[Dataset excerpts]
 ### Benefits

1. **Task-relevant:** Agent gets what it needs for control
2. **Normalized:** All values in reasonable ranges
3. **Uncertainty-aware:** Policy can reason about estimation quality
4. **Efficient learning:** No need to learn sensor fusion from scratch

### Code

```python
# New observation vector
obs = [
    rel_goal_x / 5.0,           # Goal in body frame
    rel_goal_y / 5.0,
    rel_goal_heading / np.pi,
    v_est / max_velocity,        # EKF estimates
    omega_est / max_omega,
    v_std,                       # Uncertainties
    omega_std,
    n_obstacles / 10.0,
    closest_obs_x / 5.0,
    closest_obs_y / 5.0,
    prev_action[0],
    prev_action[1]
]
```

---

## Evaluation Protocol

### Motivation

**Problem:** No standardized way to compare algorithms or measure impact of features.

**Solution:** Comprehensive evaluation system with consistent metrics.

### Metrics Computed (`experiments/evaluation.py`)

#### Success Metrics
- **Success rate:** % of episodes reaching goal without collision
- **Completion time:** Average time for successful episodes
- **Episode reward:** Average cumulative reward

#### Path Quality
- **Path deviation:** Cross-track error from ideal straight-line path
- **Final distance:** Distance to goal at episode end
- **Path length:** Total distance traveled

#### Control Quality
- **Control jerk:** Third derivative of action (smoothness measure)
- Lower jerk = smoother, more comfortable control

- EXERCISE REQUIREMENTS -
Begin at the line containing "- **Path length:** Total distance traveled" and reproduce every line through the last one in the records above, exactly.

- EXERCISE SOLUTION -
- **Path length:** Total distance traveled

#### Control Quality
- **Control jerk:** Third derivative of action (smoothness measure)
- Lower jerk = smoother, more comfortable control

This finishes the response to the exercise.